╭─ INPUT DATA
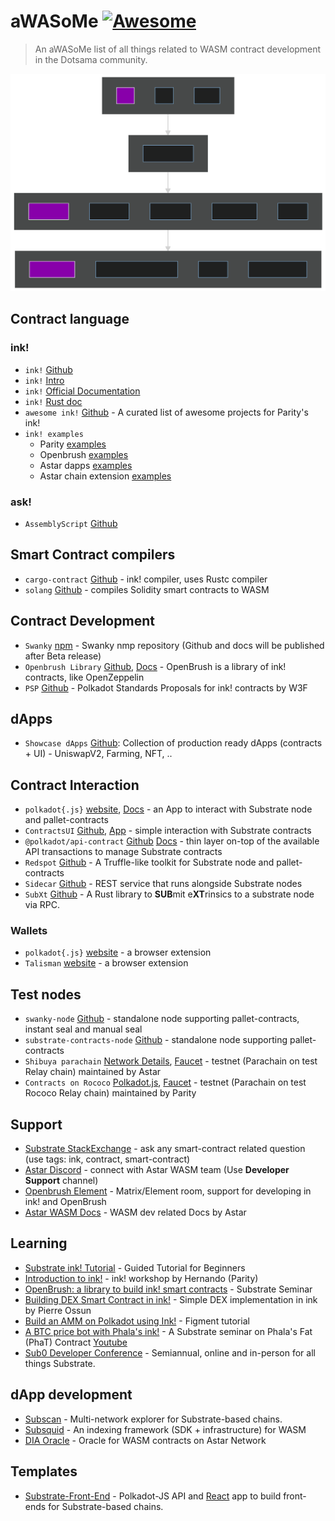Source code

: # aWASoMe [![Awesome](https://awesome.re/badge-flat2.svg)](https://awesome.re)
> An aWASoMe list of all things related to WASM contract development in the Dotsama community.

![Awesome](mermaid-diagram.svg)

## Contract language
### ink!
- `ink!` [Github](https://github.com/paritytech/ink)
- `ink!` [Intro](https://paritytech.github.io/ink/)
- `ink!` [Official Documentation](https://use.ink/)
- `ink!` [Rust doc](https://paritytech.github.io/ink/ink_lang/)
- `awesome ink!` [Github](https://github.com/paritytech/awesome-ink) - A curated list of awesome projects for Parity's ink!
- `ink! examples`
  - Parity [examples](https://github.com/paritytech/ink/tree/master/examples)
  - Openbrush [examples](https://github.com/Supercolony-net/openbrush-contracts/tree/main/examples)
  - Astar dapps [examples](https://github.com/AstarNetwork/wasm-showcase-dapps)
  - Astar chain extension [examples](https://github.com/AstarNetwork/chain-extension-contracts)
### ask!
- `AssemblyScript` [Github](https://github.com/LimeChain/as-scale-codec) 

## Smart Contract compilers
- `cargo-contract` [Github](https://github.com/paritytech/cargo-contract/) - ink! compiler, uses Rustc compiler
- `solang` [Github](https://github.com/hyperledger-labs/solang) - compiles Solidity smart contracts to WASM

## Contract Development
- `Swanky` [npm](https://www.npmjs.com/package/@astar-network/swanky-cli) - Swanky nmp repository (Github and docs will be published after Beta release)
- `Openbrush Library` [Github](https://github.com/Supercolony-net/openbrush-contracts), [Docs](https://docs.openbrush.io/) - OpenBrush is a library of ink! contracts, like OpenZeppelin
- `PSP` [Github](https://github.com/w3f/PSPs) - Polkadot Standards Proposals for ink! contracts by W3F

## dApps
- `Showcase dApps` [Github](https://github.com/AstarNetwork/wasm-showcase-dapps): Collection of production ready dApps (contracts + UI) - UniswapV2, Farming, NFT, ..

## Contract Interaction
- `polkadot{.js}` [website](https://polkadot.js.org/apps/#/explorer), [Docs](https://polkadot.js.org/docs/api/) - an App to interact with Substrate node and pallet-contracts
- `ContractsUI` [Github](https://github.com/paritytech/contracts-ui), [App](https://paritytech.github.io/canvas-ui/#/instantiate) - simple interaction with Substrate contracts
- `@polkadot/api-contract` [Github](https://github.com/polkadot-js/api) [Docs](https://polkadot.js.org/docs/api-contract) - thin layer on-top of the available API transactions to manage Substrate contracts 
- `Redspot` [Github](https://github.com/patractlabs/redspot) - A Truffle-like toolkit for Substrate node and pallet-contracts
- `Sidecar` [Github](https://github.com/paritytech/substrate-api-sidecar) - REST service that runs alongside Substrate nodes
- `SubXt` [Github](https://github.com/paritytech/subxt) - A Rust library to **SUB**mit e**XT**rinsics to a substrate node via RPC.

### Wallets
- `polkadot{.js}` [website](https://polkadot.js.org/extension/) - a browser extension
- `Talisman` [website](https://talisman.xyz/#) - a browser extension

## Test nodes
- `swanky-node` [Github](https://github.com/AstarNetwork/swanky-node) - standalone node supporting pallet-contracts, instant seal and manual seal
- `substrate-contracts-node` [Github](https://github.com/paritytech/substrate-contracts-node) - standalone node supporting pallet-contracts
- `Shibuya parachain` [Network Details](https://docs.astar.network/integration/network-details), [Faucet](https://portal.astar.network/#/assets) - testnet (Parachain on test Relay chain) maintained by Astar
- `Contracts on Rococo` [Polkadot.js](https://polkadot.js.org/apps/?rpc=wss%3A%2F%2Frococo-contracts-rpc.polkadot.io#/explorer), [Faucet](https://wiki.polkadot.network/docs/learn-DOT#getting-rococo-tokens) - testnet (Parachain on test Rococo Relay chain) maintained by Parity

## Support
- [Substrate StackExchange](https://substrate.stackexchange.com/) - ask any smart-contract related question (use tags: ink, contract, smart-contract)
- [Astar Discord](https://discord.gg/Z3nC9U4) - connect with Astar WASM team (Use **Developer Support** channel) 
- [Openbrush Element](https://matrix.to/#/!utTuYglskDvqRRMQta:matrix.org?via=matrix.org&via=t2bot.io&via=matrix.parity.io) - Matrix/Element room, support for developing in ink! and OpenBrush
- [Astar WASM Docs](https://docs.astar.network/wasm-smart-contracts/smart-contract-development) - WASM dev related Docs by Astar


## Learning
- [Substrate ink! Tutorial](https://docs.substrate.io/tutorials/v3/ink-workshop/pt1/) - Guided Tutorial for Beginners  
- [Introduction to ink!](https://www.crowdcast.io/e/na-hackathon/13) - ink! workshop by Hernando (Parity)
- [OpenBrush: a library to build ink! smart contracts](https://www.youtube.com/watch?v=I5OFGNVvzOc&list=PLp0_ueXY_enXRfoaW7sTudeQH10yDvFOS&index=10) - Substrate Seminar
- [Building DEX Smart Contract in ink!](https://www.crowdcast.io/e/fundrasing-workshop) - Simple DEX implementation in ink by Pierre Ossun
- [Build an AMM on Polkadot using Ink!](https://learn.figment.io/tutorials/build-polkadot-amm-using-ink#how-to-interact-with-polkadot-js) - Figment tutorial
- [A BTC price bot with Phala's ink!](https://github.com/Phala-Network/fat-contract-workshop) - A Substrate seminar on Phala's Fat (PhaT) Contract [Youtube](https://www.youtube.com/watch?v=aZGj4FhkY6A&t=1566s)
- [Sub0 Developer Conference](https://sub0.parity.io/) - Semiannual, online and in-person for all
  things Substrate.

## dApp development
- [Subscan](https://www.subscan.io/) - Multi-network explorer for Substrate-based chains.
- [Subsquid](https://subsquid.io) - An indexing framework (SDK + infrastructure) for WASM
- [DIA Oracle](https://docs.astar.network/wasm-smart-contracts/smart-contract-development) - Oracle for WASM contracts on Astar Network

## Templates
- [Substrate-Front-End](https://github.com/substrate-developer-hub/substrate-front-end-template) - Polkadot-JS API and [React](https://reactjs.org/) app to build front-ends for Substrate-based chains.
╰─
• **PROBLEM DETAILS**
What is needed is the whole listing again, exactly as written, with the images left out.

• **ANSWER**
Source code

: # aWASoMe [![Awesome](https://awesome.re/badge-flat2.svg)](https://awesome.re)
> An aWASoMe list of all things related to WASM contract development in the Dotsama community.

![Awesome](mermaid-diagram.svg)

## Contract language
### ink!
- `ink!` [Github](https://github.com/paritytech/ink)
- `ink!` [Intro](https://paritytech.github.io/ink/)
- `ink!` [Official Documentation](https://use.ink/)
- `ink!` [Rust doc](https://paritytech.github.io/ink/ink_lang/)
- `awesome ink!` [Github](https://github.com/paritytech/awesome-ink) - A curated list of awesome projects for Parity's ink!
- `ink! examples`
  - Parity [examples](https://github.com/paritytech/ink/tree/master/examples)
  - Openbrush [examples](https://github.com/Supercolony-net/openbrush-contracts/tree/main/examples)
  - Astar dapps [examples](https://github.com/AstarNetwork/wasm-showcase-dapps)
  - Astar chain extension [examples](https://github.com/AstarNetwork/chain-extension-contracts)
### ask!
- `AssemblyScript` [Github](https://github.com/LimeChain/as-scale-codec) 

## Smart Contract compilers
- `cargo-contract` [Github](https://github.com/paritytech/cargo-contract/) - ink! compiler, uses Rustc compiler
- `solang` [Github](https://github.com/hyperledger-labs/solang) - compiles Solidity smart contracts to WASM

## Contract Development
- `Swanky` [npm](https://www.npmjs.com/package/@astar-network/swanky-cli) - Swanky nmp repository (Github and docs will be published after Beta release)
- `Openbrush Library` [Github](https://github.com/Supercolony-net/openbrush-contracts), [Docs](https://docs.openbrush.io/) - OpenBrush is a library of ink! contracts, like OpenZeppelin
- `PSP` [Github](https://github.com/w3f/PSPs) - Polkadot Standards Proposals for ink! contracts by W3F

## dApps
- `Showcase dApps` [Github](https://github.com/AstarNetwork/wasm-showcase-dapps): Collection of production ready dApps (contracts + UI) - UniswapV2, Farming, NFT, ..

## Contract Interaction
- `polkadot{.js}` [website](https://polkadot.js.org/apps/#/explorer), [Docs](https://polkadot.js.org/docs/api/) - an App to interact with Substrate node and pallet-contracts
- `ContractsUI` [Github](https://github.com/paritytech/contracts-ui), [App](https://paritytech.github.io/canvas-ui/#/instantiate) - simple interaction with Substrate contracts
- `@polkadot/api-contract` [Github](https://github.com/polkadot-js/api) [Docs](https://polkadot.js.org/docs/api-contract) - thin layer on-top of the available API transactions to manage Substrate contracts 
- `Redspot` [Github](https://github.com/patractlabs/redspot) - A Truffle-like toolkit for Substrate node and pallet-contracts
- `Sidecar` [Github](https://github.com/paritytech/substrate-api-sidecar) - REST service that runs alongside Substrate nodes
- `SubXt` [Github](https://github.com/paritytech/subxt) - A Rust library to **SUB**mit e**XT**rinsics to a substrate node via RPC.

### Wallets
- `polkadot{.js}` [website](https://polkadot.js.org/extension/) - a browser extension
- `Talisman` [website](https://talisman.xyz/#) - a browser extension

## Test nodes
- `swanky-node` [Github](https://github.com/AstarNetwork/swanky-node) - standalone node supporting pallet-contracts, instant seal and manual seal
- `substrate-contracts-node` [Github](https://github.com/paritytech/substrate-contracts-node) - standalone node supporting pallet-contracts
- `Shibuya parachain` [Network Details](https://docs.astar.network/integration/network-details), [Faucet](https://portal.astar.network/#/assets) - testnet (Parachain on test Relay chain) maintained by Astar
- `Contracts on Rococo` [Polkadot.js](https://polkadot.js.org/apps/?rpc=wss%3A%2F%2Frococo-contracts-rpc.polkadot.io#/explorer), [Faucet](https://wiki.polkadot.network/docs/learn-DOT#getting-rococo-tokens) - testnet (Parachain on test Rococo Relay chain) maintained by Parity

## Support
- [Substrate StackExchange](https://substrate.stackexchange.com/) - ask any smart-contract related question (use tags: ink, contract, smart-contract)
- [Astar Discord](https://discord.gg/Z3nC9U4) - connect with Astar WASM team (Use **Developer Support** channel) 
- [Openbrush Element](https://matrix.to/#/!utTuYglskDvqRRMQta:matrix.org?via=matrix.org&via=t2bot.io&via=matrix.parity.io) - Matrix/Element room, support for developing in ink! and OpenBrush
- [Astar WASM Docs](https://docs.astar.network/wasm-smart-contracts/smart-contract-development) - WASM dev related Docs by Astar


## Learning
- [Substrate ink! Tutorial](https://docs.substrate.io/tutorials/v3/ink-workshop/pt1/) - Guided Tutorial for Beginners  
- [Introduction to ink!](https://www.crowdcast.io/e/na-hackathon/13) - ink! workshop by Hernando (Parity)
- [OpenBrush: a library to build ink! smart contracts](https://www.youtube.com/watch?v=I5OFGNVvzOc&list=PLp0_ueXY_enXRfoaW7sTudeQH10yDvFOS&index=10) - Substrate Seminar
- [Building DEX Smart Contract in ink!](https://www.crowdcast.io/e/fundrasing-workshop) - Simple DEX implementation in ink by Pierre Ossun
- [Build an AMM on Polkadot using Ink!](https://learn.figment.io/tutorials/build-polkadot-amm-using-ink#how-to-interact-with-polkadot-js) - Figment tutorial
- [A BTC price bot with Phala's ink!](https://github.com/Phala-Network/fat-contract-workshop) - A Substrate seminar on Phala's Fat (PhaT) Contract [Youtube](https://www.youtube.com/watch?v=aZGj4FhkY6A&t=1566s)
- [Sub0 Developer Conference](https://sub0.parity.io/) - Semiannual, online and in-person for all
  things Substrate.

## dApp development
- [Subscan](https://www.subscan.io/) - Multi-network explorer for Substrate-based chains.
- [Subsquid](https://subsquid.io) - An indexing framework (SDK + infrastructure) for WASM
- [DIA Oracle](https://docs.astar.network/wasm-smart-contracts/smart-contract-development) - Oracle for WASM contracts on Astar Network

## Templates
- [Substrate-Front-End](https://github.com/substrate-developer-hub/substrate-front-end-template) - Polkadot-JS API and [React](https://reactjs.org/) app to build front-ends for Substrate-based chains.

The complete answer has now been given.